WHAT IS BEING ASKED →
Using the records below, locate all lines containing "feasible" and return them.

DATASET ENTRIES →
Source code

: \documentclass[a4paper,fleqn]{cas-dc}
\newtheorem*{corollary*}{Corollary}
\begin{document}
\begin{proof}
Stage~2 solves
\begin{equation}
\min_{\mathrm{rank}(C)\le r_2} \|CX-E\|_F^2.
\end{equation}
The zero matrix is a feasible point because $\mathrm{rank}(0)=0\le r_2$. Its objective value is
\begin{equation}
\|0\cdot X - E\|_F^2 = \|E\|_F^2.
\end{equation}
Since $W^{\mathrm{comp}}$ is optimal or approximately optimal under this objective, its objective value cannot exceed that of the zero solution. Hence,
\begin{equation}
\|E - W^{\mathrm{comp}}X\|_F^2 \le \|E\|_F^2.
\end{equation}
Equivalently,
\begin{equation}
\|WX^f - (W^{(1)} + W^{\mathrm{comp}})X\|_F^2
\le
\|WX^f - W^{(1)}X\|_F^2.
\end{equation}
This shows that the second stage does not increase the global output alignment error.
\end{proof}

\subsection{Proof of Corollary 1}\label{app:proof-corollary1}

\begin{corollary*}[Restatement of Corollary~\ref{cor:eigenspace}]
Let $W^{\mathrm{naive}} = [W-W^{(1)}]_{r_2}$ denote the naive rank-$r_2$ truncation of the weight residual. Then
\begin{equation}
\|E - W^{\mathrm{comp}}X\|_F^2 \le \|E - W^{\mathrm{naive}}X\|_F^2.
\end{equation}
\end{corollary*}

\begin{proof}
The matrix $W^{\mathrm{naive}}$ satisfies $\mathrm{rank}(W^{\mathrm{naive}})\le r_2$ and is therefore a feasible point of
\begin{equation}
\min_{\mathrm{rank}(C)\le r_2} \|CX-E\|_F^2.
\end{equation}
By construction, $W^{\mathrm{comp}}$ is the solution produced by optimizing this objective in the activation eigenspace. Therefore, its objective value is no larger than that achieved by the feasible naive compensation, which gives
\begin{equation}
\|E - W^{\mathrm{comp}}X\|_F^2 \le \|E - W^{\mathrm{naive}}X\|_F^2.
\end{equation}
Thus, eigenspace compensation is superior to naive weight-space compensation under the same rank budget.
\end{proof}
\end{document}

* * *

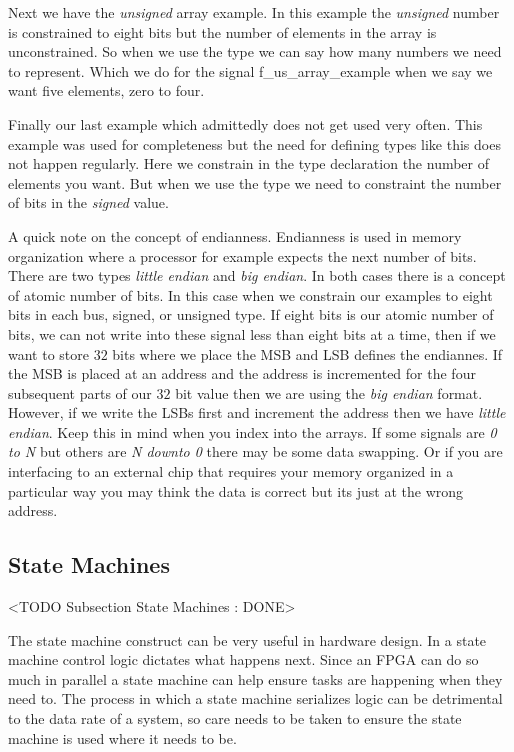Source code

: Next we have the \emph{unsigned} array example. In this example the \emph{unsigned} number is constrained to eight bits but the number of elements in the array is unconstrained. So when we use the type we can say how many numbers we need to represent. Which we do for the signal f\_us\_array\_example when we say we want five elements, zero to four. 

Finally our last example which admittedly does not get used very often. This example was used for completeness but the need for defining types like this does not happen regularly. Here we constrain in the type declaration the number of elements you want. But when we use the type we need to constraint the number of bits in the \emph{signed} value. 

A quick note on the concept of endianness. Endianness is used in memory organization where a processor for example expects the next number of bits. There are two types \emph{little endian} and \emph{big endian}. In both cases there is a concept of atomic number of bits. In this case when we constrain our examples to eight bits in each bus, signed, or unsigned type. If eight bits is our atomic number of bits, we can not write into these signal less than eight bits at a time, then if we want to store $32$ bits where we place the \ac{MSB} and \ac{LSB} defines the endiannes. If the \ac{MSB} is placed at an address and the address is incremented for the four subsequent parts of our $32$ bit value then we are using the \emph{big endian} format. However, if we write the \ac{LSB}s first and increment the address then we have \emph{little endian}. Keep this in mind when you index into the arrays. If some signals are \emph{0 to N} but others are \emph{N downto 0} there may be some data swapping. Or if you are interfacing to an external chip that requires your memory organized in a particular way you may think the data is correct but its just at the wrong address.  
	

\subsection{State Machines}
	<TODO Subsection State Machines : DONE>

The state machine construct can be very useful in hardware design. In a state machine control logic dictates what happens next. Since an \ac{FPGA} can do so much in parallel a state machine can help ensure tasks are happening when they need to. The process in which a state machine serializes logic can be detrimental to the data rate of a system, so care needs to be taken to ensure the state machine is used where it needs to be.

EXERCISE RESPONSE →
The zero matrix is a feasible point because $\mathrm{rank}(0)=0\le r_2$. Its objective value is
The matrix $W^{\mathrm{naive}}$ satisfies $\mathrm{rank}(W^{\mathrm{naive}})\le r_2$ and is therefore a feasible point of
By construction, $W^{\mathrm{comp}}$ is the solution produced by optimizing this objective in the activation eigenspace. Therefore, its objective value is no larger than that achieved by the feasible naive compensation, which gives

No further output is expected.